2. Materials and Methods

2.1 Materials

The T300 carbon fiber/epoxy resin prepreg employed in this study was designated as model USN10000 and supplied by Weihai Guangwei Composite Materials Co., Ltd.¹⁴ The material consists of T300 carbon fibers and a DICY-cured epoxy resin system, with a resin content of approximately 30 wt%. The prepreg was delivered in its uncured form, with a nominal layer thickness of 0.12 mm. Before the DSC testing, the uncured prepreg was stored at -5°C to ensure stability during handling and analysis.

2.2 Experimental procedure

The prepreg samples were subjected to both non-isothermal and isothermal curing protocols. For each non-isothermal experiment, approximately 10 mg of uncured carbon fiber/epoxy resin prepreg was weighed and sealed in an aluminum crucible. Under a nitrogen atmosphere, the samples were heated from − 50°C to 300°C at various rates of 5, 10, 15, and 20°C/min, respectively. After the first heating cycle, the samples were cooled to 30°C at 20°C/min and held for 5 minutes, and then subjected to a second dynamic heating scan under identical conditions to confirm complete curing.

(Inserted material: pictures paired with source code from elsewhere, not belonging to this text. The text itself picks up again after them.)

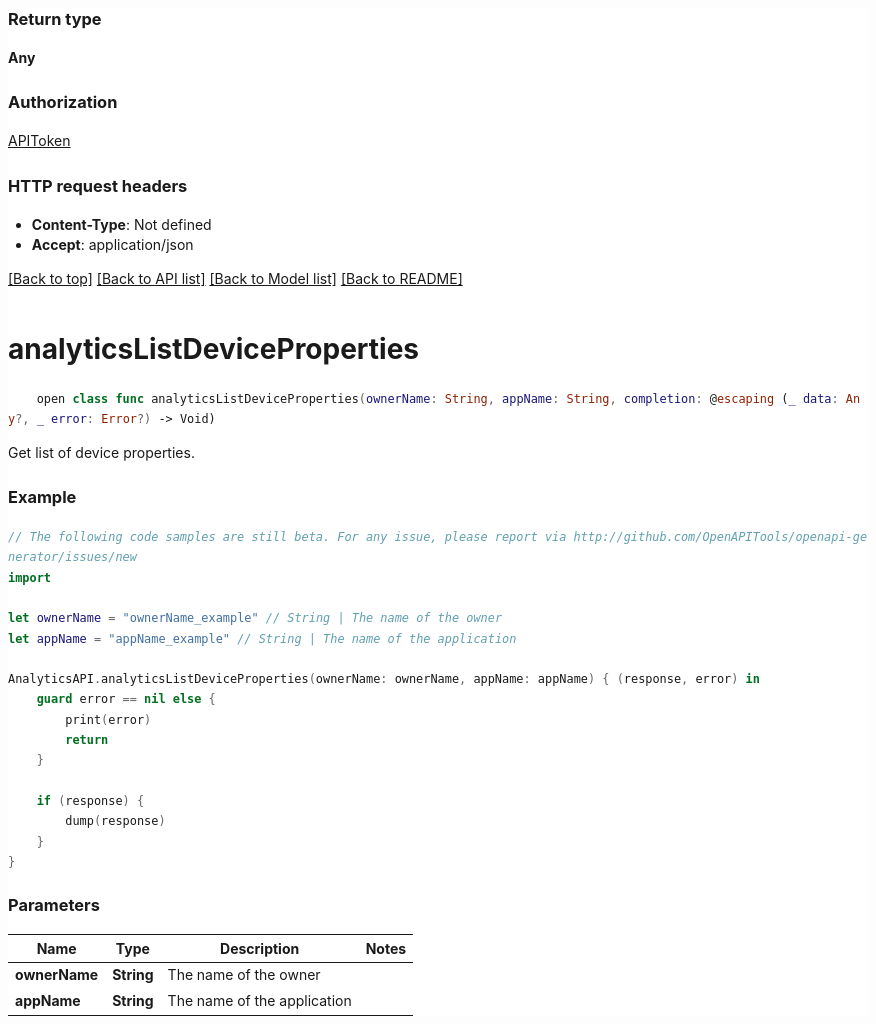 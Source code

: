 ### Return type

**Any**

### Authorization

[APIToken](../README.md#APIToken)

### HTTP request headers

 - **Content-Type**: Not defined
 - **Accept**: application/json

[[Back to top]](#) [[Back to API list]](../README.md#documentation-for-api-endpoints) [[Back to Model list]](../README.md#documentation-for-models) [[Back to README]](../README.md)

# **analyticsListDeviceProperties**
```swift
    open class func analyticsListDeviceProperties(ownerName: String, appName: String, completion: @escaping (_ data: Any?, _ error: Error?) -> Void)
```



Get list of device properties.

### Example 
```swift
// The following code samples are still beta. For any issue, please report via http://github.com/OpenAPITools/openapi-generator/issues/new
import 

let ownerName = "ownerName_example" // String | The name of the owner
let appName = "appName_example" // String | The name of the application

AnalyticsAPI.analyticsListDeviceProperties(ownerName: ownerName, appName: appName) { (response, error) in
    guard error == nil else {
        print(error)
        return
    }

    if (response) {
        dump(response)
    }
}
```

### Parameters

Name | Type | Description  | Notes
------------- | ------------- | ------------- | -------------
 **ownerName** | **String** | The name of the owner | 
 **appName** | **String** | The name of the application |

For each isothermal test, sample of similar mass was heated from 30°C to different target temperatures of 120, 130, 140, and 150°C at a heating rate of 50°C/min. Once the sample reached the predetermined temperature, it was maintained at the corresponding temperature for a holding time of 90, 90, 60, and 60 minutes, respectively. After the isothermal curing, the samples were cooled to 0°C at 20°C/min and then analyzed by a final dynamic scan from ambient temperature to 300°C at a heating rate of 10°C/min.

2.3 Characterization

Thermal analyses were carried out using a differential scanning calorimeter (DSC 200F3, Netzsch, Germany). All tests were conducted under a nitrogen purge to prevent oxidation and thermal degradation. Non-isothermal scans were used to evaluate the overall curing behavior, while isothermal measurements provided insight into time-dependent conversion and reaction rates. Second-round dynamic scans were performed after each curing cycle to verify the degree of cure and residual reactivity. The curing enthalpy, glass transition temperature, and kinetic parameters were extracted from the DSC thermograms for further analysis.

3. Results and Discussion

3.1 Non-Isothermal Curing Behavior of T300 Prepreg

To evaluate the curing behavior of the T300 carbon fiber/epoxy resin prepreg, non-isothermal DSC analyses were conducted under four heating rates: 5, 10, 15, and 20°C/min. The DSC thermograms exhibited a single prominent exothermic peak for each heating rate (Fig. 1a), indicating that the curing process follows a one-step dominant reaction. At low temperatures, minor fluctuations in the baseline were observed, corresponding to the glass transition of the uncured resin, where the matrix transitions from a rigid to a viscoelastic state.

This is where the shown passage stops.